Fig. 4 presents the partial density of state (PDOS) of Ti, O, and C atoms of vacancy defect Ti2CO2 monolayer in order to illustrate the origin of electronic conductivity. The PDOS of PTM is also plotted in order to have a comparison. For PTM, the valence band is mainly from the contribution of Ti-d, C-p and O-p states, while the conduction band is mainly from the contribution of Ti-d states. Similar to PTM, Ti-d, O-p, and C-p states provide the mainly contribution of valence band for Ti2CO2-VTi monolayer, while C-p states mainly contribute to the conduction band. For Ti2CO2-VO and Ti2CO2-VC monolayers, Ti-d, O-p and C-p states provide the mainly contribution to valence band and conduction band. Combined Fig. 2 and 4, for Ti2CO2-VTi monolayer, the band at Γ point is mainly localized on C-p state, the introduction of Ti vacancy results in the unsaturated C and O atoms. For Ti2CO2-VO monolayer, the introduction of O vacancy results in three unsaturated Ti-3d states, which have the main contribution to the band at Γ point. The introduction of C vacancy results in the six unsaturated Ti atoms for Ti2CO2-VC monolayer, so Ti-d state have the main contribution to the band at Γ point and VBM from Fig. 4(d).
Fig. 4
The partial density of states of pristine and vacancy defect Ti2CO2 monolayer.

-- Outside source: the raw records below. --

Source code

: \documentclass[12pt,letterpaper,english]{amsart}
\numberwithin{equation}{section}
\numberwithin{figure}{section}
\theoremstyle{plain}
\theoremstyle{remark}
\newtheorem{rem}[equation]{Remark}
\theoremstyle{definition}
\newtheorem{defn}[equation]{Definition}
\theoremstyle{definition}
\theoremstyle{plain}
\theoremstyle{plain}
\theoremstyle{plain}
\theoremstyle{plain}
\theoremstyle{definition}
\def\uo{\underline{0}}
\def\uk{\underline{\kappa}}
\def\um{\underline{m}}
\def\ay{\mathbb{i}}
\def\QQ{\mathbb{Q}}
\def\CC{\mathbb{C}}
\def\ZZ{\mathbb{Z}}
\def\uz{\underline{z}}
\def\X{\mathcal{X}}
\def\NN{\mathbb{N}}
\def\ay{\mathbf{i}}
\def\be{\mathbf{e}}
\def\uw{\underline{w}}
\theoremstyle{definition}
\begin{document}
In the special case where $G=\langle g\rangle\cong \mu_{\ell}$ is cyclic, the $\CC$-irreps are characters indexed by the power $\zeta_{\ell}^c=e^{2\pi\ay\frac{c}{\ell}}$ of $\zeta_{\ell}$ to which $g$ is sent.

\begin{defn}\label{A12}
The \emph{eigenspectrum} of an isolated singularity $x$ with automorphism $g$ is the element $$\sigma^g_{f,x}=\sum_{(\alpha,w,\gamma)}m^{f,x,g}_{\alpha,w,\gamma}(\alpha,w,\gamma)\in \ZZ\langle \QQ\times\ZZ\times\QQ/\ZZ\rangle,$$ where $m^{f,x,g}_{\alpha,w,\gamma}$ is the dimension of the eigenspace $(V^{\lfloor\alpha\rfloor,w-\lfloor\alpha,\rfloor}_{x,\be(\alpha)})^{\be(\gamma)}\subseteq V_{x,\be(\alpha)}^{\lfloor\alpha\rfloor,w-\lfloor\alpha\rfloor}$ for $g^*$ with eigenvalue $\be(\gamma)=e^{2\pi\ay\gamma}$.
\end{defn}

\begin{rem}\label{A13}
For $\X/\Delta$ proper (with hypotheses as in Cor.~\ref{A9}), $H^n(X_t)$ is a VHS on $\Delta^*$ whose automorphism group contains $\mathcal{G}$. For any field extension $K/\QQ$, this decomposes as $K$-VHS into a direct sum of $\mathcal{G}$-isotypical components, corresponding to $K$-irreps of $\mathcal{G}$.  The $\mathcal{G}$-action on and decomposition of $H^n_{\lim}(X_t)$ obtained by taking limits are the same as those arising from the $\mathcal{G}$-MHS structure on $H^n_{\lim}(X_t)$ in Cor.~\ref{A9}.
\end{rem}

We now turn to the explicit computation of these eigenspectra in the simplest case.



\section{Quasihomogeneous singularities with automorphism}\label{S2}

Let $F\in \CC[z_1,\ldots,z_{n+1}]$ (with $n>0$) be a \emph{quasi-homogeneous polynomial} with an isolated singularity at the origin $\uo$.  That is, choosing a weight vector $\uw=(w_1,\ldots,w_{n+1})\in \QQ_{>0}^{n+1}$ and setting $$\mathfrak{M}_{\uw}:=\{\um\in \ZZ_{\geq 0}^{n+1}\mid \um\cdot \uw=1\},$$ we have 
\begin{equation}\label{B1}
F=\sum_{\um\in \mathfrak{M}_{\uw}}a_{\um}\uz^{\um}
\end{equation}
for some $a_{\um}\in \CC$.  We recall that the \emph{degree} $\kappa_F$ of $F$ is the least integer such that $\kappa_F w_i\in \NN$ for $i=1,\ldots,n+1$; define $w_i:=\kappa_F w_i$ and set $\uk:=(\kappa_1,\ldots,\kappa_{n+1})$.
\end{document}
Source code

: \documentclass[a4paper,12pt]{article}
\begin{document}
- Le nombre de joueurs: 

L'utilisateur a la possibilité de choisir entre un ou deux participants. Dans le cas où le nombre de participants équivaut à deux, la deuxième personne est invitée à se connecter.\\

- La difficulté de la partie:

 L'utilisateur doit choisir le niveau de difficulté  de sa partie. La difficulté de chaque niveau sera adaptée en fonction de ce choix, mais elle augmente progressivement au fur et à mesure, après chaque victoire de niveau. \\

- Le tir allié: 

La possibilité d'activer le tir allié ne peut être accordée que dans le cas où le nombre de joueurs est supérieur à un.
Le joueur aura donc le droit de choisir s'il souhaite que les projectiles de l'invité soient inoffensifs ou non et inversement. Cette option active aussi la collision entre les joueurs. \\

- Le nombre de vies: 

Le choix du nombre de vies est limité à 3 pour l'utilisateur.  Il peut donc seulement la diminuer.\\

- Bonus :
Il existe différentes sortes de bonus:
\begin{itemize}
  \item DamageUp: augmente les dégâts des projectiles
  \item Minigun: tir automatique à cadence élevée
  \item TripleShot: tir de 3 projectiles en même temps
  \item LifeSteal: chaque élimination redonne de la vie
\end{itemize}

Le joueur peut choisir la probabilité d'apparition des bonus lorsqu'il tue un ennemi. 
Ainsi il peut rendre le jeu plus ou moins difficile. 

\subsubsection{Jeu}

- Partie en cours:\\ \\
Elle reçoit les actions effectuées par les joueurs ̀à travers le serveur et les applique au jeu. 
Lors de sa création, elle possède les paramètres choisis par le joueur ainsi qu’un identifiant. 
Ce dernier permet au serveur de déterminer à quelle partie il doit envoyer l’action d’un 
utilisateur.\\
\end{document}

It is noted that the introduction of C and O vacancy makes Ti-d state split into several peaks in the energy range of 0 to 2 eV because of the structural modification. While the introduction of Ti vacancy makes Ti-d state weaker and C-p state stronger. Combined with Fig. 3 and 4, the valley of the total DOS at −3.5 eV in Fig. 3 is mainly from Ti-d state for Ti2CO2-VTi monolayer, Ti-d, O-p and C-p states for Ti2CO2-VO and Ti2CO2-VC monolayers. In the energy range of −3 to 0 eV, there exist strong interactions between Ti-d and C-p states, Ti-d and O-p states for all studied Ti2CO2 monolayers.
The analysis of work function and atomic charge
Work function (WF) is an important physical parameter of materials and plays the significant role in the light emitting diodes and the field effect transistors. The work function of pristine Ti2CO2 monolayer is 6.39 eV, while the work functions of Ti2CO2-VC, Ti2CO2-VTi, and Ti2CO2-VO monolayers are 7.27, 6.69, and 6.12 eV, respectively. This indicates that the work function can be effectively engineered by vacancy defect. According to the report of Ma et al.,[32] Ti2CO2-VC and Ti2CO2-VTi monolayers with higher WFs can reduce the Schottky barrier and decrease the field emission performance, while Ti2CO2-VO monolayer with lower WF can improve the field emission performance. In the other hand, Ti2CO2-VC and Ti2CO2-VTi monolayers can be considered as anode because of the higher WFs, while Ti2CO2-VO monolayer can be considered as cathode due to the lower WF (Fig. 5).
Fig. 5
The work function of pristine and vacancy defect Ti2CO2 monolayer.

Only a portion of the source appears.